お疲れさま...「災害FM」閉局へ 地元密着放送局に大きな転機

  このエントリーをはてなブックマークに追加 
放送の準備をする今野さん(右)。「住民のため精いっぱい放送する」と話す=南相馬市役所

 東日本大震災と東京電力福島第1原発事故後、富岡町が開局した臨時災害放送局「おだがいさまFM」が本年度で放送を終了し、閉局することが26日決まった。同じく南相馬市の臨時災害放送局「南相馬ひばりエフエム」も本年度末の閉局を検討していることが同日までに関係者への取材で分かった。
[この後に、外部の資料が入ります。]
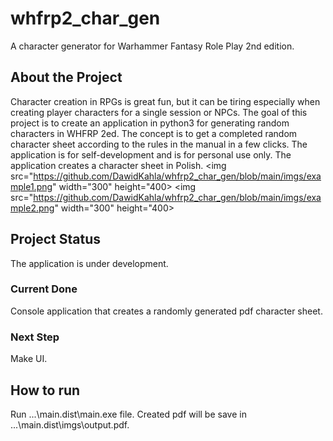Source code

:# whfrp2_char_gen
A character generator for Warhammer Fantasy Role Play 2nd edition.

## About the Project
Character creation in RPGs is great fun, but it can be tiring especially when creating player characters for a single session or NPCs. 
The goal of this project is to create an application in python3 for generating random characters in WHFRP 2ed.
The concept is to get a completed random character sheet according to the rules in the manual in a few clicks.
The application is for self-development and is for personal use only.
The application creates a character sheet in Polish.
<img src="https://github.com/DawidKahla/whfrp2_char_gen/blob/main/imgs/example1.png" width="300" height="400> 
<img src="https://github.com/DawidKahla/whfrp2_char_gen/blob/main/imgs/example2.png" width="300" height="400>

## Project Status
The application is under development.
### Current Done
Console application that creates a randomly generated pdf character sheet.
### Next Step
Make UI.

## How to run 
Run ...\main.dist\main.exe file. Created pdf will be save in ...\main.dist\imgs\output.pdf. 
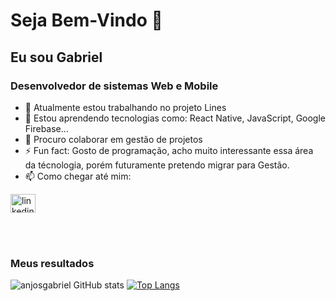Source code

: # Seja Bem-Vindo 👋
## Eu sou Gabriel
### Desenvolvedor de sistemas Web e Mobile

- 🔭 Atualmente estou trabalhando no projeto Lines
- 🌱 Estou aprendendo tecnologias como: React Native, JavaScript, Google Firebase...
- 👯 Procuro colaborar em gestão de projetos 
- ⚡ Fun fact: Gosto de programação, acho muito interessante essa área da técnologia, porém futuramente pretendo migrar para Gestão.
- 📫 Como chegar até mim:
  <br>
<p align="left">
<a href="https://www.linkedin.com/in/anjosgabriel/" target="blank"><img align="center" src="https://raw.githubusercontent.com/rahuldkjain/github-profile-readme-generator/master/src/images/icons/Social/linked-in-alt.svg" alt="linkedin.com/in/anjosgabriel" height="30" width="40" /></a>
</p>
<br><br>

### Meus resultados
![anjosgabriel GitHub stats](https://github-readme-stats.vercel.app/api?username=anjosgabriel&show_icons=true&theme=merko)
[![Top Langs](https://github-readme-stats.vercel.app/api/top-langs/?username=anjosgabriel&layout=donut-vertical)](https://github.com/anjosgabriel/github-readme-stats)
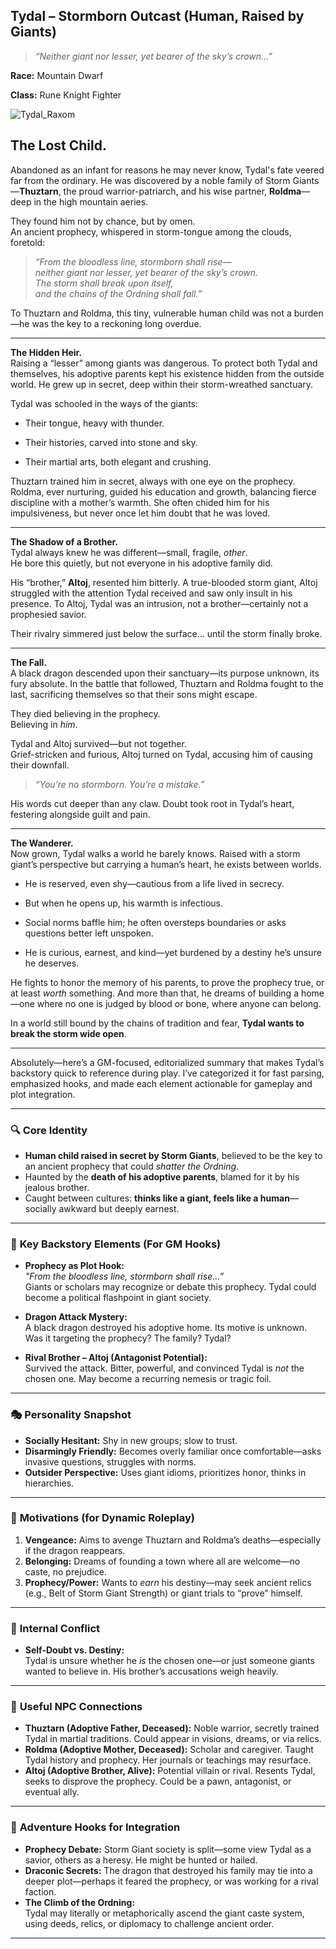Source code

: ## **Tydal – Stormborn Outcast (Human, Raised by Giants)**  
> *“Neither giant nor lesser, yet bearer of the sky’s crown…”*

**Race:** Mountain Dwarf


**Class:** Rune Knight Fighter

![Tydal_Raxom](https://github.com/user-attachments/assets/d48bb8d2-efb3-47b2-bc7a-38bac8cde3c0)

## **The Lost Child.**  
Abandoned as an infant for reasons he may never know, Tydal's fate veered far from the ordinary. He was discovered by a noble family of Storm Giants—**Thuztarn**, the proud warrior-patriarch, and his wise partner, **Roldma**—deep in the high mountain aeries.

They found him not by chance, but by omen.  
An ancient prophecy, whispered in storm-tongue among the clouds, foretold:

> _“From the bloodless line, stormborn shall rise—  
> neither giant nor lesser, yet bearer of the sky’s crown.  
> The storm shall break upon itself,  
> and the chains of the Ordning shall fall.”_

To Thuztarn and Roldma, this tiny, vulnerable human child was not a burden—he was the key to a reckoning long overdue.

---

**The Hidden Heir.**  
Raising a “lesser” among giants was dangerous. To protect both Tydal and themselves, his adoptive parents kept his existence hidden from the outside world. He grew up in secret, deep within their storm-wreathed sanctuary.

Tydal was schooled in the ways of the giants:

- Their tongue, heavy with thunder.
    
- Their histories, carved into stone and sky.
    
- Their martial arts, both elegant and crushing.
    

Thuztarn trained him in secret, always with one eye on the prophecy. Roldma, ever nurturing, guided his education and growth, balancing fierce discipline with a mother’s warmth. She often chided him for his impulsiveness, but never once let him doubt that he was loved.

---

**The Shadow of a Brother.**  
Tydal always knew he was different—small, fragile, _other_.  
He bore this quietly, but not everyone in his adoptive family did.

His “brother,” **Altoj**, resented him bitterly. A true-blooded storm giant, Altoj struggled with the attention Tydal received and saw only insult in his presence. To Altoj, Tydal was an intrusion, not a brother—certainly not a prophesied savior.

Their rivalry simmered just below the surface… until the storm finally broke.

---

**The Fall.**  
A black dragon descended upon their sanctuary—its purpose unknown, its fury absolute. In the battle that followed, Thuztarn and Roldma fought to the last, sacrificing themselves so that their sons might escape.

They died believing in the prophecy.  
Believing in _him_.

Tydal and Altoj survived—but not together.  
Grief-stricken and furious, Altoj turned on Tydal, accusing him of causing their downfall.

> _“You’re no stormborn. You’re a mistake.”_

His words cut deeper than any claw. Doubt took root in Tydal’s heart, festering alongside guilt and pain.

---

**The Wanderer.**  
Now grown, Tydal walks a world he barely knows. Raised with a storm giant’s perspective but carrying a human’s heart, he exists between worlds.

- He is reserved, even shy—cautious from a life lived in secrecy.
    
- But when he opens up, his warmth is infectious.
    
- Social norms baffle him; he often oversteps boundaries or asks questions better left unspoken.
    
- He is curious, earnest, and kind—yet burdened by a destiny he’s unsure he deserves.
    

He fights to honor the memory of his parents, to prove the prophecy true, or at least _worth_ something. And more than that, he dreams of building a home—one where no one is judged by blood or bone, where anyone can belong.

In a world still bound by the chains of tradition and fear, **Tydal wants to break the storm wide open**.

---


Absolutely—here’s a GM-focused, editorialized summary that makes Tydal’s backstory quick to reference during play. I’ve categorized it for fast parsing, emphasized hooks, and made each element actionable for gameplay and plot integration.

---

### 🔍 **Core Identity**
- **Human child raised in secret by Storm Giants**, believed to be the key to an ancient prophecy that could *shatter the Ordning*.
- Haunted by the **death of his adoptive parents**, blamed for it by his jealous brother.
- Caught between cultures: **thinks like a giant, feels like a human**—socially awkward but deeply earnest.

---

### 🧩 **Key Backstory Elements (For GM Hooks)**
- **Prophecy as Plot Hook:**  
  *"From the bloodless line, stormborn shall rise…”*  
  Giants or scholars may recognize or debate this prophecy. Tydal could become a political flashpoint in giant society.

- **Dragon Attack Mystery:**  
  A black dragon destroyed his adoptive home. Its motive is unknown. Was it targeting the prophecy? The family? Tydal?

- **Rival Brother – Altoj (Antagonist Potential):**  
  Survived the attack. Bitter, powerful, and convinced Tydal is *not* the chosen one. May become a recurring nemesis or tragic foil.

---

### 🎭 **Personality Snapshot**
- **Socially Hesitant:** Shy in new groups; slow to trust.
- **Disarmingly Friendly:** Becomes overly familiar once comfortable—asks invasive questions, struggles with norms.
- **Outsider Perspective:** Uses giant idioms, prioritizes honor, thinks in hierarchies.

---

### 🎯 **Motivations (for Dynamic Roleplay)**
1. **Vengeance:** Aims to avenge Thuztarn and Roldma’s deaths—especially if the dragon reappears.
2. **Belonging:** Dreams of founding a town where all are welcome—no caste, no prejudice.
3. **Prophecy/Power:** Wants to *earn* his destiny—may seek ancient relics (e.g., Belt of Storm Giant Strength) or giant trials to “prove” himself.

---

### 🧠 **Internal Conflict**
- **Self-Doubt vs. Destiny:**  
  Tydal is unsure whether he *is* the chosen one—or just someone giants wanted to believe in. His brother’s accusations weigh heavily.

---

### 🧬 **Useful NPC Connections**
- **Thuztarn (Adoptive Father, Deceased):** Noble warrior, secretly trained Tydal in martial traditions. Could appear in visions, dreams, or via relics.
- **Roldma (Adoptive Mother, Deceased):** Scholar and caregiver. Taught Tydal history and prophecy. Her journals or teachings may resurface.
- **Altoj (Adoptive Brother, Alive):** Potential villain or rival. Resents Tydal, seeks to disprove the prophecy. Could be a pawn, antagonist, or eventual ally.

---

### 🧭 **Adventure Hooks for Integration**
- **Prophecy Debate:** Storm Giant society is split—some view Tydal as a savior, others as a heresy. He might be hunted or hailed.
- **Draconic Secrets:** The dragon that destroyed his family may tie into a deeper plot—perhaps it feared the prophecy, or was working for a rival faction.
- **The Climb of the Ordning:**  
  Tydal may literally or metaphorically ascend the giant caste system, using deeds, relics, or diplomacy to challenge ancient order.

---
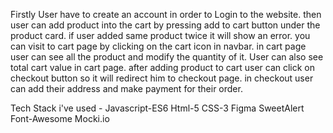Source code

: Firstly User have to create an account in order to Login to the website.
then user can add product into the cart by pressing add to cart button under the product card.
if user added same product twice it will show an error.
you can visit to cart page by clicking on the cart icon in navbar.
in cart page user can see all the product and modify the quantity of it.
User can also see total cart value in cart page.
after adding product to cart user can click on checkout button so it will redirect him to checkout page.
in checkout user can add their address and make payment for their order.

Tech Stack i've used - Javascript-ES6 Html-5 CSS-3 Figma SweetAlert Font-Awesome Mocki.io
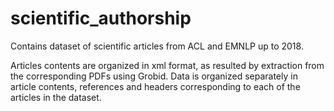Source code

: # scientific_authorship

Contains dataset of scientific articles from ACL and EMNLP up to 2018.

Articles contents are organized in xml format, as resulted by extraction from the corresponding PDFs using Grobid. Data is organized separately in article contents, references and headers corresponding to each of the articles in the dataset.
震災発生から来年で丸7年。被災地で災害情報や生活情報などを発信してきた地元密着の放送局は大きな転機を迎えた。

 形を変えて継続希望

 「おだがいさまFM」は震災後、川内村や富岡町の住民が避難していた郡山市のビッグパレットふくしまで開局し町民らに親しまれた。2011(平成23)年8月末で一時閉局したが、その後、町民らの要望を受け同市富田町の仮設住宅内にある高齢者等サポート拠点「おだがいさまセンター」で12年3月に再開。町社会福祉協議会が運営し、同市内の一部をエリアに放送を続けてきた。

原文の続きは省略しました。